AIM OF THE EXERCISE | Exclude the pictures, then copy word for word the lines running from the beginning of the records through the line with "25000.00 | 25 |".

━━━━━ RECORD SET

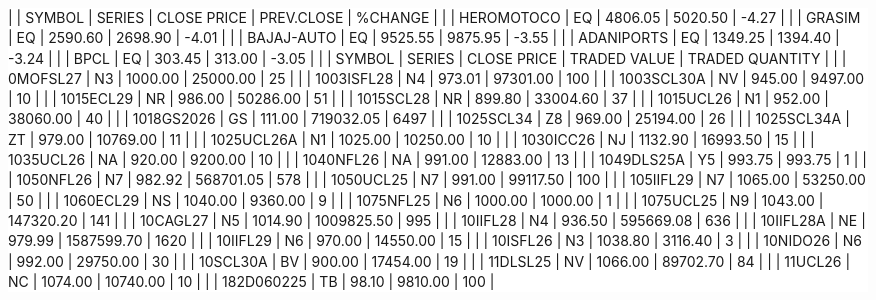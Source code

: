 |  | SYMBOL | SERIES | CLOSE PRICE | PREV.CLOSE | %CHANGE |
|  | HEROMOTOCO | EQ | 4806.05 | 5020.50 | -4.27 |
|  | GRASIM | EQ | 2590.60 | 2698.90 | -4.01 |
|  | BAJAJ-AUTO | EQ | 9525.55 | 9875.95 | -3.55 |
|  | ADANIPORTS | EQ | 1349.25 | 1394.40 | -3.24 |
|  | BPCL | EQ | 303.45 | 313.00 | -3.05 |
|  | SYMBOL | SERIES | CLOSE PRICE | TRADED VALUE | TRADED QUANTITY |
|  | 0MOFSL27 | N3 | 1000.00 | 25000.00 | 25 |
|  | 1003ISFL28 | N4 | 973.01 | 97301.00 | 100 |
|  | 1003SCL30A | NV | 945.00 | 9497.00 | 10 |
|  | 1015ECL29 | NR | 986.00 | 50286.00 | 51 |
|  | 1015SCL28 | NR | 899.80 | 33004.60 | 37 |
|  | 1015UCL26 | N1 | 952.00 | 38060.00 | 40 |
|  | 1018GS2026 | GS | 111.00 | 719032.05 | 6497 |
|  | 1025SCL34 | Z8 | 969.00 | 25194.00 | 26 |
|  | 1025SCL34A | ZT | 979.00 | 10769.00 | 11 |
|  | 1025UCL26A | N1 | 1025.00 | 10250.00 | 10 |
|  | 1030ICC26 | NJ | 1132.90 | 16993.50 | 15 |
|  | 1035UCL26 | NA | 920.00 | 9200.00 | 10 |
|  | 1040NFL26 | NA | 991.00 | 12883.00 | 13 |
|  | 1049DLS25A | Y5 | 993.75 | 993.75 | 1 |
|  | 1050NFL26 | N7 | 982.92 | 568701.05 | 578 |
|  | 1050UCL25 | N7 | 991.00 | 99117.50 | 100 |
|  | 105IIFL29 | N7 | 1065.00 | 53250.00 | 50 |
|  | 1060ECL29 | NS | 1040.00 | 9360.00 | 9 |
|  | 1075NFL25 | N6 | 1000.00 | 1000.00 | 1 |
|  | 1075UCL25 | N9 | 1043.00 | 147320.20 | 141 |
|  | 10CAGL27 | N5 | 1014.90 | 1009825.50 | 995 |
|  | 10IIFL28 | N4 | 936.50 | 595669.08 | 636 |
|  | 10IIFL28A | NE | 979.99 | 1587599.70 | 1620 |
|  | 10IIFL29 | N6 | 970.00 | 14550.00 | 15 |
|  | 10ISFL26 | N3 | 1038.80 | 3116.40 | 3 |
|  | 10NIDO26 | N6 | 992.00 | 29750.00 | 30 |
|  | 10SCL30A | BV | 900.00 | 17454.00 | 19 |
|  | 11DLSL25 | NV | 1066.00 | 89702.70 | 84 |
|  | 11UCL26 | NC | 1074.00 | 10740.00 | 10 |
|  | 182D060225 | TB | 98.10 | 9810.00 | 100 |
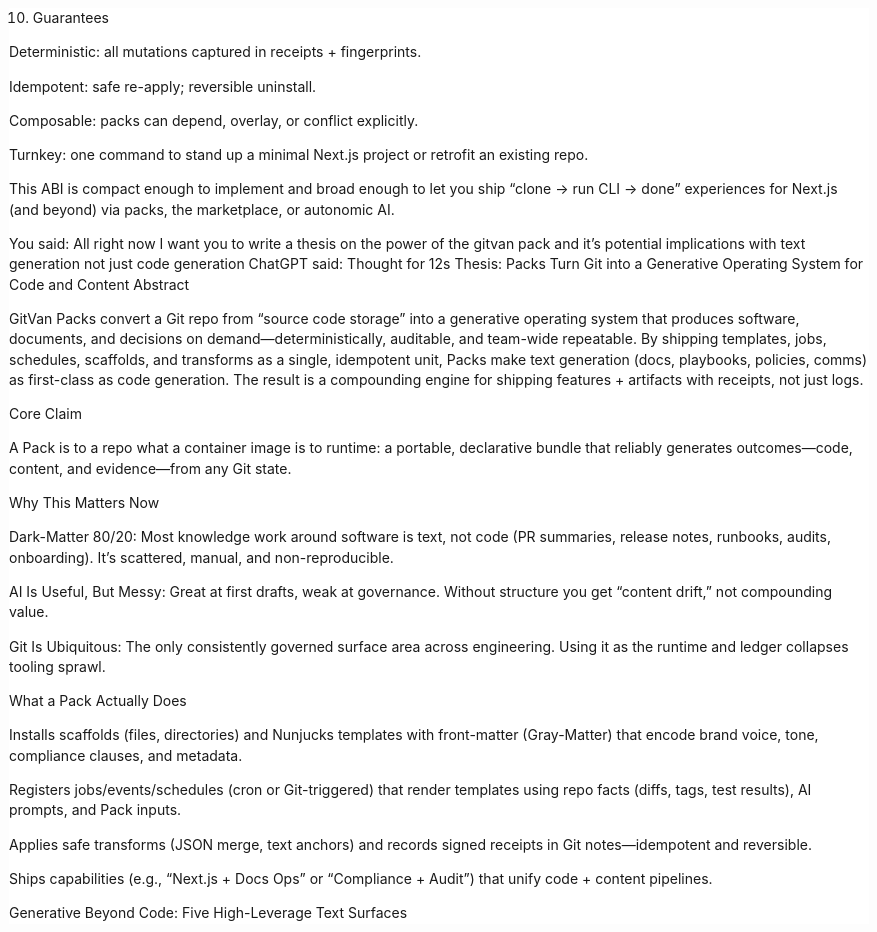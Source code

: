 10) Guarantees

Deterministic: all mutations captured in receipts + fingerprints.

Idempotent: safe re-apply; reversible uninstall.

Composable: packs can depend, overlay, or conflict explicitly.

Turnkey: one command to stand up a minimal Next.js project or retrofit an existing repo.

This ABI is compact enough to implement and broad enough to let you ship “clone → run CLI → done” experiences for Next.js (and beyond) via packs, the marketplace, or autonomic AI.

You said:
All right now I want you to write a thesis on the power of the gitvan pack and it’s potential implications with text generation not just code generation
ChatGPT said:
Thought for 12s
Thesis: Packs Turn Git into a Generative Operating System for Code and Content
Abstract

GitVan Packs convert a Git repo from “source code storage” into a generative operating system that produces software, documents, and decisions on demand—deterministically, auditable, and team-wide repeatable. By shipping templates, jobs, schedules, scaffolds, and transforms as a single, idempotent unit, Packs make text generation (docs, playbooks, policies, comms) as first-class as code generation. The result is a compounding engine for shipping features + artifacts with receipts, not just logs.

Core Claim

A Pack is to a repo what a container image is to runtime: a portable, declarative bundle that reliably generates outcomes—code, content, and evidence—from any Git state.

Why This Matters Now

Dark-Matter 80/20: Most knowledge work around software is text, not code (PR summaries, release notes, runbooks, audits, onboarding). It’s scattered, manual, and non-reproducible.

AI Is Useful, But Messy: Great at first drafts, weak at governance. Without structure you get “content drift,” not compounding value.

Git Is Ubiquitous: The only consistently governed surface area across engineering. Using it as the runtime and ledger collapses tooling sprawl.

What a Pack Actually Does

Installs scaffolds (files, directories) and Nunjucks templates with front-matter (Gray-Matter) that encode brand voice, tone, compliance clauses, and metadata.

Registers jobs/events/schedules (cron or Git-triggered) that render templates using repo facts (diffs, tags, test results), AI prompts, and Pack inputs.

Applies safe transforms (JSON merge, text anchors) and records signed receipts in Git notes—idempotent and reversible.

Ships capabilities (e.g., “Next.js + Docs Ops” or “Compliance + Audit”) that unify code + content pipelines.

Generative Beyond Code: Five High-Leverage Text Surfaces

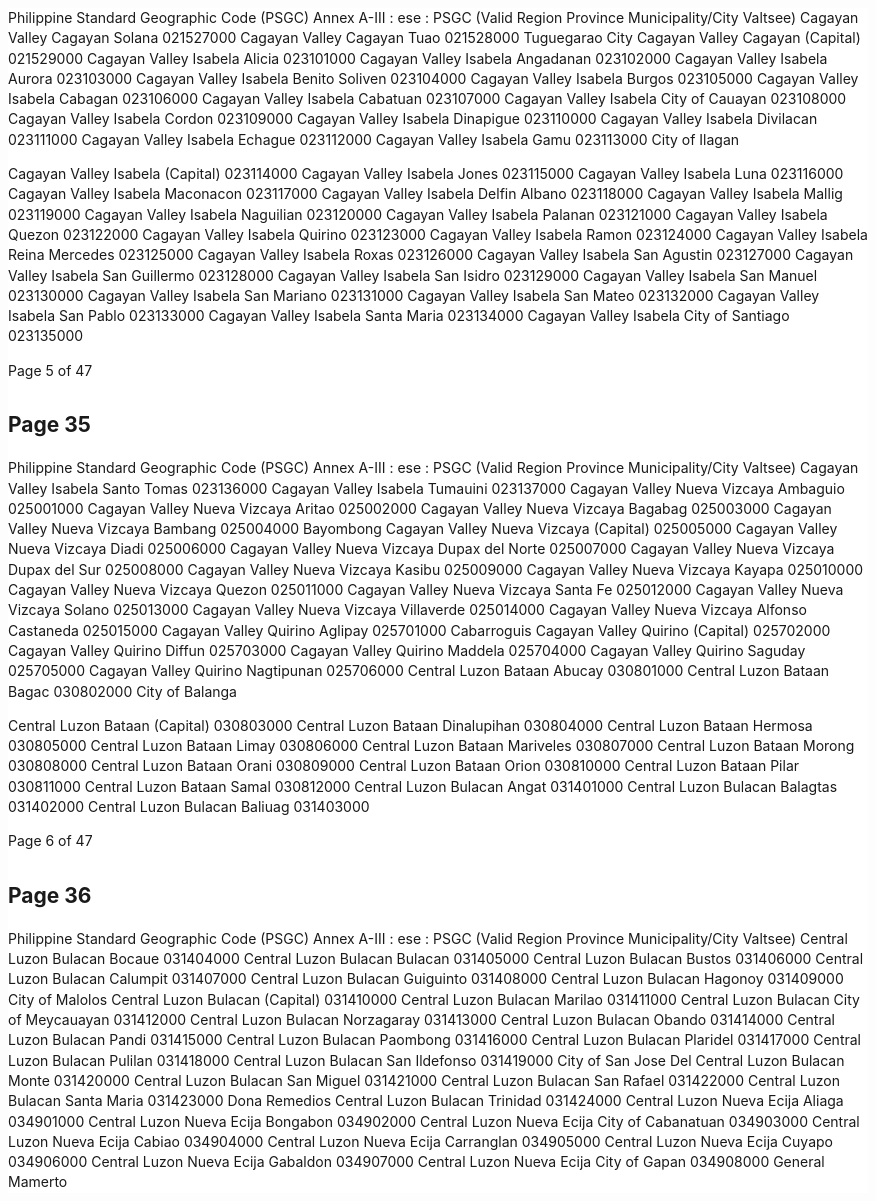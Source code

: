 Philippine Standard Geographic Code (PSGC) Annex A-III : ese : PSGC (Valid Region Province Municipality/City Valtsee) Cagayan Valley Cagayan Solana 021527000 Cagayan Valley Cagayan Tuao 021528000 Tuguegarao City Cagayan Valley Cagayan (Capital) 021529000 Cagayan Valley Isabela Alicia 023101000 Cagayan Valley Isabela Angadanan 023102000 Cagayan Valley Isabela Aurora 023103000 Cagayan Valley Isabela Benito Soliven 023104000 Cagayan Valley Isabela Burgos 023105000 Cagayan Valley Isabela Cabagan 023106000 Cagayan Valley Isabela Cabatuan 023107000 Cagayan Valley Isabela City of Cauayan 023108000 Cagayan Valley Isabela Cordon 023109000 Cagayan Valley Isabela Dinapigue 023110000 Cagayan Valley Isabela Divilacan 023111000 Cagayan Valley Isabela Echague 023112000 Cagayan Valley Isabela Gamu 023113000 City of Ilagan

Cagayan Valley Isabela (Capital) 023114000 Cagayan Valley Isabela Jones 023115000 Cagayan Valley Isabela Luna 023116000 Cagayan Valley Isabela Maconacon 023117000 Cagayan Valley Isabela Delfin Albano 023118000 Cagayan Valley Isabela Mallig 023119000 Cagayan Valley Isabela Naguilian 023120000 Cagayan Valley Isabela Palanan 023121000 Cagayan Valley Isabela Quezon 023122000 Cagayan Valley Isabela Quirino 023123000 Cagayan Valley Isabela Ramon 023124000 Cagayan Valley Isabela Reina Mercedes 023125000 Cagayan Valley Isabela Roxas 023126000 Cagayan Valley Isabela San Agustin 023127000 Cagayan Valley Isabela San Guillermo 023128000 Cagayan Valley Isabela San Isidro 023129000 Cagayan Valley Isabela San Manuel 023130000 Cagayan Valley Isabela San Mariano 023131000 Cagayan Valley Isabela San Mateo 023132000 Cagayan Valley Isabela San Pablo 023133000 Cagayan Valley Isabela Santa Maria 023134000 Cagayan Valley Isabela City of Santiago 023135000

Page 5 of 47

## Page 35

Philippine Standard Geographic Code (PSGC) Annex A-III : ese : PSGC (Valid Region Province Municipality/City Valtsee) Cagayan Valley Isabela Santo Tomas 023136000 Cagayan Valley Isabela Tumauini 023137000 Cagayan Valley Nueva Vizcaya Ambaguio 025001000 Cagayan Valley Nueva Vizcaya Aritao 025002000 Cagayan Valley Nueva Vizcaya Bagabag 025003000 Cagayan Valley Nueva Vizcaya Bambang 025004000 Bayombong Cagayan Valley Nueva Vizcaya (Capital) 025005000 Cagayan Valley Nueva Vizcaya Diadi 025006000 Cagayan Valley Nueva Vizcaya Dupax del Norte 025007000 Cagayan Valley Nueva Vizcaya Dupax del Sur 025008000 Cagayan Valley Nueva Vizcaya Kasibu 025009000 Cagayan Valley Nueva Vizcaya Kayapa 025010000 Cagayan Valley Nueva Vizcaya Quezon 025011000 Cagayan Valley Nueva Vizcaya Santa Fe 025012000 Cagayan Valley Nueva Vizcaya Solano 025013000 Cagayan Valley Nueva Vizcaya Villaverde 025014000 Cagayan Valley Nueva Vizcaya Alfonso Castaneda 025015000 Cagayan Valley Quirino Aglipay 025701000 Cabarroguis Cagayan Valley Quirino (Capital) 025702000 Cagayan Valley Quirino Diffun 025703000 Cagayan Valley Quirino Maddela 025704000 Cagayan Valley Quirino Saguday 025705000 Cagayan Valley Quirino Nagtipunan 025706000 Central Luzon Bataan Abucay 030801000 Central Luzon Bataan Bagac 030802000 City of Balanga

Central Luzon Bataan (Capital) 030803000 Central Luzon Bataan Dinalupihan 030804000 Central Luzon Bataan Hermosa 030805000 Central Luzon Bataan Limay 030806000 Central Luzon Bataan Mariveles 030807000 Central Luzon Bataan Morong 030808000 Central Luzon Bataan Orani 030809000 Central Luzon Bataan Orion 030810000 Central Luzon Bataan Pilar 030811000 Central Luzon Bataan Samal 030812000 Central Luzon Bulacan Angat 031401000 Central Luzon Bulacan Balagtas 031402000 Central Luzon Bulacan Baliuag 031403000

Page 6 of 47

## Page 36

Philippine Standard Geographic Code (PSGC) Annex A-III : ese : PSGC (Valid Region Province Municipality/City Valtsee) Central Luzon Bulacan Bocaue 031404000 Central Luzon Bulacan Bulacan 031405000 Central Luzon Bulacan Bustos 031406000 Central Luzon Bulacan Calumpit 031407000 Central Luzon Bulacan Guiguinto 031408000 Central Luzon Bulacan Hagonoy 031409000 City of Malolos Central Luzon Bulacan (Capital) 031410000 Central Luzon Bulacan Marilao 031411000 Central Luzon Bulacan City of Meycauayan 031412000 Central Luzon Bulacan Norzagaray 031413000 Central Luzon Bulacan Obando 031414000 Central Luzon Bulacan Pandi 031415000 Central Luzon Bulacan Paombong 031416000 Central Luzon Bulacan Plaridel 031417000 Central Luzon Bulacan Pulilan 031418000 Central Luzon Bulacan San Ildefonso 031419000 City of San Jose Del Central Luzon Bulacan Monte 031420000 Central Luzon Bulacan San Miguel 031421000 Central Luzon Bulacan San Rafael 031422000 Central Luzon Bulacan Santa Maria 031423000 Dona Remedios Central Luzon Bulacan Trinidad 031424000 Central Luzon Nueva Ecija Aliaga 034901000 Central Luzon Nueva Ecija Bongabon 034902000 Central Luzon Nueva Ecija City of Cabanatuan 034903000 Central Luzon Nueva Ecija Cabiao 034904000 Central Luzon Nueva Ecija Carranglan 034905000 Central Luzon Nueva Ecija Cuyapo 034906000 Central Luzon Nueva Ecija Gabaldon 034907000 Central Luzon Nueva Ecija City of Gapan 034908000 General Mamerto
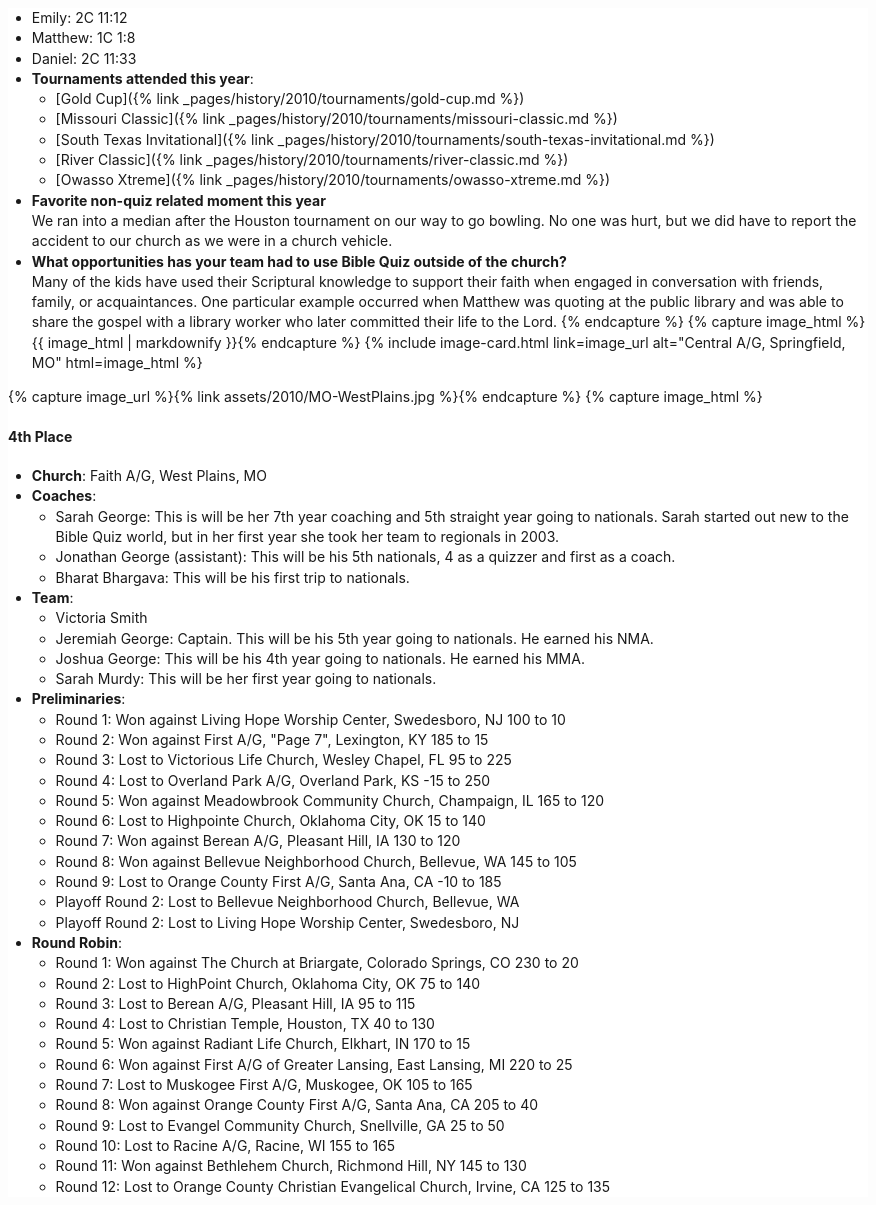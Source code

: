   * Emily: 2C 11:12
  * Matthew: 1C 1:8
  * Daniel: 2C 11:33
* **Tournaments attended this year**:
  * [Gold Cup]({% link _pages/history/2010/tournaments/gold-cup.md %})
  * [Missouri Classic]({% link _pages/history/2010/tournaments/missouri-classic.md %})
  * [South Texas Invitational]({% link _pages/history/2010/tournaments/south-texas-invitational.md %})
  * [River Classic]({% link _pages/history/2010/tournaments/river-classic.md %})
  * [Owasso Xtreme]({% link _pages/history/2010/tournaments/owasso-xtreme.md %})
* **Favorite non-quiz related moment this year**\
We ran into a median after the Houston tournament on our way to go bowling. No one was hurt, but we did have to report the accident to our church as we were in a church vehicle.
* **What opportunities has your team had to use Bible Quiz outside of the church?**\
Many of the kids have used their Scriptural knowledge to support their faith when engaged in conversation with friends, family, or acquaintances. One particular example occurred when Matthew was quoting at the public library and was able to share the gospel with a library worker who later committed their life to the Lord.
{% endcapture %}
{% capture image_html %}{{ image_html | markdownify }}{% endcapture %}
{% include image-card.html link=image_url alt="Central A/G, Springfield, MO" html=image_html %}

{% capture image_url %}{% link assets/2010/MO-WestPlains.jpg %}{% endcapture %}
{% capture image_html %}

#### 4th Place

* **Church**: Faith A/G, West Plains, MO
* **Coaches**:
  * Sarah George: This is will be her 7th year coaching and 5th straight year going to nationals. Sarah started out new to the Bible Quiz world, but in her first year she took her team to regionals in 2003.
  * Jonathan George (assistant): This will be his 5th nationals, 4 as a quizzer and first as a coach.
  * Bharat Bhargava: This will be his first trip to nationals.
* **Team**:
    * Victoria Smith
    * Jeremiah George: Captain. This will be his 5th year going to nationals. He earned his NMA.
    * Joshua George: This will be his 4th year going to nationals. He earned his MMA.
    * Sarah Murdy: This will be her first year going to nationals.
* **Preliminaries**:
  * Round 1: Won against Living Hope Worship Center, Swedesboro, NJ 100 to 10
  * Round 2: Won against First A/G, "Page 7", Lexington, KY 185 to 15
  * Round 3: Lost to Victorious Life Church, Wesley Chapel, FL 95 to 225
  * Round 4: Lost to Overland Park A/G, Overland Park, KS -15 to 250
  * Round 5: Won against Meadowbrook Community Church, Champaign, IL 165 to 120
  * Round 6: Lost to Highpointe Church, Oklahoma City, OK 15 to 140
  * Round 7: Won against Berean A/G, Pleasant Hill, IA 130 to 120
  * Round 8: Won against Bellevue Neighborhood Church, Bellevue, WA 145 to 105
  * Round 9: Lost to Orange County First A/G, Santa Ana, CA -10 to 185
  * Playoff Round 2: Lost to Bellevue Neighborhood Church, Bellevue, WA
  * Playoff Round 2: Lost to Living Hope Worship Center, Swedesboro, NJ
* **Round Robin**:
  * Round 1: Won against The Church at Briargate, Colorado Springs, CO 230 to 20
  * Round 2: Lost to HighPoint Church, Oklahoma City, OK 75 to 140
  * Round 3: Lost to Berean A/G, Pleasant Hill, IA 95 to 115
  * Round 4: Lost to Christian Temple, Houston, TX 40 to 130
  * Round 5: Won against Radiant Life Church, Elkhart, IN 170 to 15
  * Round 6: Won against First A/G of Greater Lansing, East Lansing, MI 220 to 25
  * Round 7: Lost to Muskogee First A/G, Muskogee, OK 105 to 165
  * Round 8: Won against Orange County First A/G, Santa Ana, CA 205 to 40
  * Round 9: Lost to Evangel Community Church, Snellville, GA 25 to 50
  * Round 10: Lost to Racine A/G, Racine, WI 155 to 165
  * Round 11: Won against Bethlehem Church, Richmond Hill, NY 145 to 130
  * Round 12: Lost to Orange County Christian Evangelical Church, Irvine, CA 125 to 135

━━━━━━━━━━

YOUR SOLUTION |
Source code

: |  | SYMBOL | SERIES | CLOSE PRICE | PREV.CLOSE | %CHANGE |
|  | HEROMOTOCO | EQ | 4806.05 | 5020.50 | -4.27 |
|  | GRASIM | EQ | 2590.60 | 2698.90 | -4.01 |
|  | BAJAJ-AUTO | EQ | 9525.55 | 9875.95 | -3.55 |
|  | ADANIPORTS | EQ | 1349.25 | 1394.40 | -3.24 |
|  | BPCL | EQ | 303.45 | 313.00 | -3.05 |
|  | SYMBOL | SERIES | CLOSE PRICE | TRADED VALUE | TRADED QUANTITY |
|  | 0MOFSL27 | N3 | 1000.00 | 25000.00 | 25 |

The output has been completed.